Pulaki Temple

Pura Pulaki is a Balinese Hindu temple or a pura located to the west of Singaraja, Bali, Indonesia. The temple is set on flat land with rocky outcrops as the backdrop. Pura Pulaki is a pura segara or Balinese sea temples, set around the island to form a chain of temples which protect the island.
The area of Pulaki has been inhabited since the prehistoric age. Several stone tools shaped like axe were discovered in Pura Melanting, a temple near Pura Pulaki, in 1987. The area of Pura Pulaki may have been a center of a pre-Hindu religion which makes use of a religious building in the form of a staged pyramid. Geographically, Pulaki forms a safe haven which provides a resting place for sea traders between Java ana Maluku. In the 14th-century, Pulaki was recorded as the center for the development of Vaishnavism, a sect in Hinduism.
In late 15th-century, Dang Hyang Nirartha, a Hindu priest or Brahmin from the Majapahit kingdom of Java, arrived in Bali to introduce the Shaivite priesthood in Bali. Nirartha built several temples on Bali including the Pura Pulaki in 1489, the year considered to be the establishment of Pura Pulaki.[2][failed verification] Local legend mentioned that upon his arrival, Nirartha was escorted by the macaques from the forest into the spot where the Pura Pulaki would be built.

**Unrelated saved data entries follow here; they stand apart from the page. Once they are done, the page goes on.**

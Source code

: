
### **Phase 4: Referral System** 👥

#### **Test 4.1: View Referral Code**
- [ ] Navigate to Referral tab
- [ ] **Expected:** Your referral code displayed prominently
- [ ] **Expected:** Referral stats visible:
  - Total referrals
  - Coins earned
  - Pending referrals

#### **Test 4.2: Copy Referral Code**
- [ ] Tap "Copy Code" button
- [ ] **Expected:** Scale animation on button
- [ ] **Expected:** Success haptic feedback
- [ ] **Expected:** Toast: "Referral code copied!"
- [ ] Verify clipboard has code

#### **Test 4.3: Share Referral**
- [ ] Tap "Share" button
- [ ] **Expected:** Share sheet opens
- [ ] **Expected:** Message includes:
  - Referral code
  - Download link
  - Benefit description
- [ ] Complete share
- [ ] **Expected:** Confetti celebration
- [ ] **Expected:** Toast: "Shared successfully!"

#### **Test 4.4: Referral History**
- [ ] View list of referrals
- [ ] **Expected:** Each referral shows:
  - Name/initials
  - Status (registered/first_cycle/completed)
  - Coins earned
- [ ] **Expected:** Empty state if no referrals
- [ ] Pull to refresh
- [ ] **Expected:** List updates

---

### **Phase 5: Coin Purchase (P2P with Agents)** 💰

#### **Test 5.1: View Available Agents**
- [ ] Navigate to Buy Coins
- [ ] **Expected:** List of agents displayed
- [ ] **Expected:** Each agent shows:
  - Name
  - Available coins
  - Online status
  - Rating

Afterwards, Pura Pulaki was abandoned. In 1920, the Dutch colonial government rented the area of Pulaki to a Chinese trader Ang Tek What. The area, including the temple, was taken over by the Indonesian government in 1950 and was restored and protected.
Temple compound
Pura Pulaki is the main temple of a group of temples surrounding the area, called Pesanakan. The surrounding temples around Pura Pulaki are Pura Pemuteran, which is popular for its hot springs, Pura Kerta Kawat, and Pura Pabean. Pura Pulaki is situated by the beach Pantai Gondol.

Pura Pulaki is a pura segara or “sea temples”, which were founded in the 16th century also by Nirartha. Pura segara were built to honor the deities of the sea.[3] Each of the pura segara is traditionally said to be visible from the next, forming a ‘chain’ around the coast of Bali. Many of the most important sea temples are located along the south-west coast of the island. The temples’ positions were meant to provide a chain of spiritual protection for the Bali island.

Like all pura, Pura Pulaki is divided into three areas: the outer sanctum of the temple (jaba pisan or nistaning mandala), the middle sanctum (jaba tengah or madya mandala), and the inner main sanctum (jero or utamaning mandala).

The outer sanctum or jaba pisan is the outermost courtyard of the temple. Entry to the outer sanctum of Pura Pulaki is marked by a candi bentar split gate. This candi bentar is flanked with two towering bale kulkul, a pavilion where the drum to call for prayers is kept.[

The inner sanctum or jero is the most sacred part of a Balinese temple. Entry into the inner sanctum is marked with a portal structure known as paduraksa. The black-stone paduraksa of Pura Pulaki is decorated with figures of Naga Basuki, a dragon which maintain the balance of the cosmos. The paduraksa of Pura Pulaki was built in 1983.